À l’heure actuelle, il est tout simplement honnête de dire et de proclamer, que le cursus de base des psychiatres et des pédopsychiatres ne leur donne aucunement, ipso facto, le label de psychothérapeutes ni même la compétence théorico-clinique pour l’être. C’est ce qui a été rappelé avec vigueur par le groupe de travail réuni par le CNUP[4] et l’Association Française de Psychiatrie il y a deux ou trois ans, sous la présidence du Professeur G. Darcourt, groupe auquel j’avais eu l’honneur et le plaisir, alors, de participer. Le cursus de base des psychiatres et des pédopsychiatres leur donne incontestablement les bases d’une réflexion psychopathologique, une sensibilisation à la question du processus psychothérapeutique, et une ouverture sur les différentes techniques psychothérapeutiques aujourd’hui disponibles, éléments susceptibles de les amener ensuite, et au-delà du cursus de base, à se donner les moyens de devenir de véritables psychothérapeutes dans la perspective d’une technique choisie par eux (psychanalytique, cognitivo-comportementale ou autre). Il me semble qu’il faut tenir bon sur cette formation en deux temps : cursus de base de sensibilisation d’une part, formation technique spécifique ensuite. Se faire croire qu’au sortir du troisième cycle des études médicales, les psychiatres ou les pédopsychiatres fraîchement émoulus seraient d’emblée capables d’être psychothérapeutes relève au mieux d’une simple naïveté, au pire d’une authentique hypocrisie ! À l’inverse, il est cependant honnête d’insister sur le fait que, me semble-t-il, le cursus de base des psychiatres et des pédopsychiatres leur apporte, par le biais du troisième cycle de leurs études essentiellement, un bagage psychopathologique à peu près suffisant pour leur permettre ensuite d’entamer leur formation spécifique à la psychothérapie sans avoir à se doter au préalable de bases qui leur feraient encore défaut.
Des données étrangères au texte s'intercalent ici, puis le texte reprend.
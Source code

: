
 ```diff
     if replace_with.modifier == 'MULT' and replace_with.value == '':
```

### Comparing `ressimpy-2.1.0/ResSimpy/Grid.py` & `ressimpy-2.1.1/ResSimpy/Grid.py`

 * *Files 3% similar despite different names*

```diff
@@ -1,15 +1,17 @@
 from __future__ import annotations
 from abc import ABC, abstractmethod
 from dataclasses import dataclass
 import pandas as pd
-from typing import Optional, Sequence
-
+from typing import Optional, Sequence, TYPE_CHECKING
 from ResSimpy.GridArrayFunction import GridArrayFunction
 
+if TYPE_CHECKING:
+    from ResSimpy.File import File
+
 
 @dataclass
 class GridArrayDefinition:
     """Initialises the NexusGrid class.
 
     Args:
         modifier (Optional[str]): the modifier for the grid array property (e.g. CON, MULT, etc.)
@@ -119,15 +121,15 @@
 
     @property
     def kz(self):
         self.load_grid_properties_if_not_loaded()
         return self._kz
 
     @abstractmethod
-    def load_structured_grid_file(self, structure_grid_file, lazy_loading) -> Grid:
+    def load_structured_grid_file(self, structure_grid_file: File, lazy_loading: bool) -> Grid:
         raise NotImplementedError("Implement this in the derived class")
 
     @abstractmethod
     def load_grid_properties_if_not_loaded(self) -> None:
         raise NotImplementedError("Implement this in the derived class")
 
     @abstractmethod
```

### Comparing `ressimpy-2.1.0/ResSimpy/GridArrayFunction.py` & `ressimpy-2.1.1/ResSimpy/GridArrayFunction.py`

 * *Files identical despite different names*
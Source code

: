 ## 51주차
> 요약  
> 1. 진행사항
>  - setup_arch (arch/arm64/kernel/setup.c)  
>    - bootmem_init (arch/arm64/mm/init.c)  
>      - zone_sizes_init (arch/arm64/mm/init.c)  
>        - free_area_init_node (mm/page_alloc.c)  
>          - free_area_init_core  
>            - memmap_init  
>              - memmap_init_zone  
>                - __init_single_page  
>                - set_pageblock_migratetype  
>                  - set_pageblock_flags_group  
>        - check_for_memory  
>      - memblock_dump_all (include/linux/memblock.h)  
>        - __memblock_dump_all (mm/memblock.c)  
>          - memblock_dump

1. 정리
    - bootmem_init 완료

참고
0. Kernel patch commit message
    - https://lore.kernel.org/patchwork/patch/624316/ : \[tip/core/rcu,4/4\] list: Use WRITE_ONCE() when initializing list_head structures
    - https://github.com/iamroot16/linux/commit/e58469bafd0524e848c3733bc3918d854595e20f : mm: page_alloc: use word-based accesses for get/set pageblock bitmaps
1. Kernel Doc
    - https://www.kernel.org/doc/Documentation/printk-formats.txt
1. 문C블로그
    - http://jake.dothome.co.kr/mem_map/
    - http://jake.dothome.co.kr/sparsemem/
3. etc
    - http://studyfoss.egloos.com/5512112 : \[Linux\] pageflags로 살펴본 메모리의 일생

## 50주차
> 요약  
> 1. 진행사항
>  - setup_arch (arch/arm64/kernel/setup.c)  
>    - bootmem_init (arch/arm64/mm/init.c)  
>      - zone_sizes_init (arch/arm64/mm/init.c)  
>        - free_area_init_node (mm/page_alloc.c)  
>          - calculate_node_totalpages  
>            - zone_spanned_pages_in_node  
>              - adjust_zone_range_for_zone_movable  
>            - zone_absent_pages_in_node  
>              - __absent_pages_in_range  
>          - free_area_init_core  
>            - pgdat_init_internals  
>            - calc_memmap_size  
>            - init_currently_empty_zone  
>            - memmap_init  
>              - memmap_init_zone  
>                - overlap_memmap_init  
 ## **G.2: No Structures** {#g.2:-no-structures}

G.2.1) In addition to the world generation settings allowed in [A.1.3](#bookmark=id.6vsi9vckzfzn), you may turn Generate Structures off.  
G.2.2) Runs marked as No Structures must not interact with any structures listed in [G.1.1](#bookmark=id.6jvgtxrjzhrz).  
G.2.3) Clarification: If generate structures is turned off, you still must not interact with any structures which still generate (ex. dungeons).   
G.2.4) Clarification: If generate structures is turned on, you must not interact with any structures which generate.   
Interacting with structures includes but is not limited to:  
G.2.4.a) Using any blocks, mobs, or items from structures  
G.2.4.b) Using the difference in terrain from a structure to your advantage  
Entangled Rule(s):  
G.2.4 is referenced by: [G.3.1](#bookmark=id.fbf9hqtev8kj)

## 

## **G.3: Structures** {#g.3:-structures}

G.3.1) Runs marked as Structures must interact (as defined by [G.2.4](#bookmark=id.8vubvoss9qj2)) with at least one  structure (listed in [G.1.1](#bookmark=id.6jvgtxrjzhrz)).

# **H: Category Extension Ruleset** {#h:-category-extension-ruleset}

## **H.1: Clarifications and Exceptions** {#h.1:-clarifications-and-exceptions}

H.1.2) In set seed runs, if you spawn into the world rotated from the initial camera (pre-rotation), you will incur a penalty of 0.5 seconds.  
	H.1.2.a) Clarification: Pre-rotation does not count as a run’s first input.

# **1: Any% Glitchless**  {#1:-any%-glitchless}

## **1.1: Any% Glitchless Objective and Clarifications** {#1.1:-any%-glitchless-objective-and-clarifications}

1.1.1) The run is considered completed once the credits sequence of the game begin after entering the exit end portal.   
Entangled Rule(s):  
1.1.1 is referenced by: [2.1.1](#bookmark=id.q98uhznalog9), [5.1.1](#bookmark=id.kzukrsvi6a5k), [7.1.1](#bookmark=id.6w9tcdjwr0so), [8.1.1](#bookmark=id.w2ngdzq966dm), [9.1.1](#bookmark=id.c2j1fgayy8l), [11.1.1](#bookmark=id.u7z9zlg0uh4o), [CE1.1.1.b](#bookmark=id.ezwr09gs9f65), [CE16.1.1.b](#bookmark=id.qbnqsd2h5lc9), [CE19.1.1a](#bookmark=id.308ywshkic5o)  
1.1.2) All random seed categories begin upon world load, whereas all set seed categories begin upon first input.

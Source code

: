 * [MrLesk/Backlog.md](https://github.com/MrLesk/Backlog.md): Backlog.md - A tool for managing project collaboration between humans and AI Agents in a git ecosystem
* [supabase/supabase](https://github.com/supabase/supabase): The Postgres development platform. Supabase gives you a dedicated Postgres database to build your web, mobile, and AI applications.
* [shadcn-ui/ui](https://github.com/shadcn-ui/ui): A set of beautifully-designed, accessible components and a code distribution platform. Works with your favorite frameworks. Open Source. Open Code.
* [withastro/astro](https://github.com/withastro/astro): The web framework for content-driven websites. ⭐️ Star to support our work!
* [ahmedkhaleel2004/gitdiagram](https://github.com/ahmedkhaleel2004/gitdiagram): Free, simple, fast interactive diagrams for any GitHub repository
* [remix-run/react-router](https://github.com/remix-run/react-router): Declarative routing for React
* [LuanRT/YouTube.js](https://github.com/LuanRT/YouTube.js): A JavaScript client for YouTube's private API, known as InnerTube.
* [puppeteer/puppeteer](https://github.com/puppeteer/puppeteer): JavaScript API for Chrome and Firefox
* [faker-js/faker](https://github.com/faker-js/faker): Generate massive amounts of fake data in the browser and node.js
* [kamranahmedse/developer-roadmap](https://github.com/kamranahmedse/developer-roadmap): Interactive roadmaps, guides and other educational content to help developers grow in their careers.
Ceci est important à rappeler dans la perspective des décrets d’application qui devront être pris dans la mouvance de l’amendement Accoyer.

Telles sont les principales remarques que je souhaitais faire, ici, quant à la formation à la psychopathologie au sein des facultés de médecine. La situation est loin d’être parfaite, mais elle n’est pas désespérée si l’on prend bien garde de ne pas considérer le cursus de base des psychiatres et des pédopsychiatres comme une formation qui donnerait, per se, le label officiel de psychothérapeute.

[1] Pédopsychiatre-Psychanalyste. Chef du service de Pédopsychiatrie de l'Hôpital Necker-Enfants Malades. 149 rue de Sèvres, Professeur de Psychiatrie de l'enfant et de l'adolescent à l'Université René Descartes (Paris 5). bernard.golse@nck.ap-hop-paris.fr

[2] Diplôme d’Etudes Spécialisées Complémentaires.

[3] Diplôme d’Etudes Spécialisées.

[4] Collège National des Universitaires de Psychiatrie.